La saga qui a suivi l'embauche d'un entraîneur unilingue anglophone par notre Sainte flanelle a déclenché chez moi un questionnement dont le dénouement s'est révélé par quelques échanges sur les médias sociaux. Je ne vous parlerai pas de langue, pas de politique, je ne vous parlerai pas d'affirmation nationale, loin de moi l'idée de débattre de ces questions ici, de un parce que ça ne me tente pas, de deux parce que ce n'est selon moi pas le bon endroit. J'aimerais plutôt vous entretenir sur le sens que l'on donne au concept même de réussite dans notre société. À l'importance accordée à l'efficience, à l'optimisation. Car c'est selon moi de là que proviennent toutes les mésententes et divergences.

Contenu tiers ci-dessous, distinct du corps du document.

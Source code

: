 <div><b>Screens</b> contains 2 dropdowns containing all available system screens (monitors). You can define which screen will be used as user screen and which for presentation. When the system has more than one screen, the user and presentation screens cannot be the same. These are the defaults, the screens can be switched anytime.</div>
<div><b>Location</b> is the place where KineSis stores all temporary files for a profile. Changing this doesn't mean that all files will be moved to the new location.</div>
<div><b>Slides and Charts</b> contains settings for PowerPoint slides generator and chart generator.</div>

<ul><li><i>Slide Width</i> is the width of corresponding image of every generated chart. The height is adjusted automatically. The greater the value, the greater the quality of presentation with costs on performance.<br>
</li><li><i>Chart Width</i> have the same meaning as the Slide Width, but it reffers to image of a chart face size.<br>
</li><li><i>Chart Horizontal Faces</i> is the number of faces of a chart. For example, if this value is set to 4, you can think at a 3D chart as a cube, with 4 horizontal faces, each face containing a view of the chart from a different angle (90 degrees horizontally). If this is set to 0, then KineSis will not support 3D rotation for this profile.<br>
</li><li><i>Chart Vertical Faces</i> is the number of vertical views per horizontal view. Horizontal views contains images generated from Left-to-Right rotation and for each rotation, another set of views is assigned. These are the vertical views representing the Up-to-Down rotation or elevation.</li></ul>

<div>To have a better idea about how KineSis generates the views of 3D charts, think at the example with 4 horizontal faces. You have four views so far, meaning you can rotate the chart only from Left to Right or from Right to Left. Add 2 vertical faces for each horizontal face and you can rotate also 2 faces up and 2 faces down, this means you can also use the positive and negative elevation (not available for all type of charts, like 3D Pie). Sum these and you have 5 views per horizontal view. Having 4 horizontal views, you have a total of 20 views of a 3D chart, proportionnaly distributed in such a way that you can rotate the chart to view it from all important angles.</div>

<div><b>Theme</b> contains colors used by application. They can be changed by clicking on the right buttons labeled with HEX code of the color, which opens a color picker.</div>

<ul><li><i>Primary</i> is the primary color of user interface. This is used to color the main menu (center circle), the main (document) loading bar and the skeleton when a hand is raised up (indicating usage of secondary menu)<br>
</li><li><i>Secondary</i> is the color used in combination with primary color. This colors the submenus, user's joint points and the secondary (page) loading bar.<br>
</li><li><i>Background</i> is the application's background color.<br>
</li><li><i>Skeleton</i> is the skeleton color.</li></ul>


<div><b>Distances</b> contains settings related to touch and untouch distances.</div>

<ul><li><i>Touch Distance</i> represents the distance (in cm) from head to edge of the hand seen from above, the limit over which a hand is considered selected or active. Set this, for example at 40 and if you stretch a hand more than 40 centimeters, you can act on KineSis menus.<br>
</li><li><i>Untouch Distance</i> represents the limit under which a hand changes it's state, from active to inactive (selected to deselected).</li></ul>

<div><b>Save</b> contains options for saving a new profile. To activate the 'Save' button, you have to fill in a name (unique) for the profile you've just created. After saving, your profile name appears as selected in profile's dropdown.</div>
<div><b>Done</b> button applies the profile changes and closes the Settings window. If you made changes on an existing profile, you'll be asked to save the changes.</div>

Réussir, pour la plupart d'entre nous, c'est atteindre des résultats, voire même de les dépasser. Les cibles atteintes sont par la suite remplacées par d'autres objectifs, dans une succession d'événements qui nous mèneront inexorablement à la mort. Le temps étant compté, il faut réussir vite, car des échecs répétés signifieraient implicitement que nous sommes incompétents, que ce soit au travail ou dans notre vie personnelle. Personne ne voudrait se retrouver avec une étiquette de perdant accolée au dos. Alors pour réussir vite, on coupe les coins ronds, on prends des raccourcis, on joue au jeu de l'échelle en espérant ne pas tomber sur un serpent. Certains sont chanceux, d'autres moins, mais une constante demeure, personne n'est chanceux ou ne réussit tout le temps. Nous vivons tous des cycles de périodes fastes et de léthargies. C'est une évidence. Mais nous demeurons obsédés par cette quête au détriment du moment présent, de la manière.
Alors de placer des valeurs humaines au centre de tout ce que l'on fait, d'avoir une vision qui dépasse le rendement financier, tout ça semble considéré comme une chimère inutile. Pourquoi s'enfarger dans les fleurs du tapis? Pourquoi s'énerver avec la manière quand seul le but importe? Pire encore, pourquoi revendiquer le droit à l'échec quand seule la réussite renferme son lot de valorisation? Simplement parce qu'il y a toujours un après. Par «après», j'entends une question bête mais tout aussi primordiale, que restera-t-il de vos réussites sauf un solde bonifié de vos actifs? Il ne vous restera rien. Ce sont les échecs qui pavent la voie à l'innovation réelle. Ce sont les valeurs et les liens forgés avec des gens foncièrement émotionnels qui nous permettront d'avancer et de grandir. En agence de publicité, là où rien ne compte plus que le moment présent et l'anticipation des tendances, de l'avenir, que restera-t-il de nos campagnes éphémères si nous ne prônons pas les bonnes valeurs pour réellement «connecter» avec le consommateur? Que vaut une coupe Stanley remportée par une bande de mercenaires sans âmes dirigés par un entraîneur de club générique?
C'est très à contre-courant de s'investir dans l'intangible, mais je crois que ça redeviendra graduellement à l'ordre du jour. Les entreprises n'ont pas les moyens de tout rebâtir à chaque trimestre, ça coûte cher d'être sans coeur, de passer des gens en entrevue, de tout recommencer, alors je vous le dis, ne perdez pas espoir, vos chimères sont essentielles. Redevenir humain, par pragmatisme, la prochaine grande tendance de notre époque?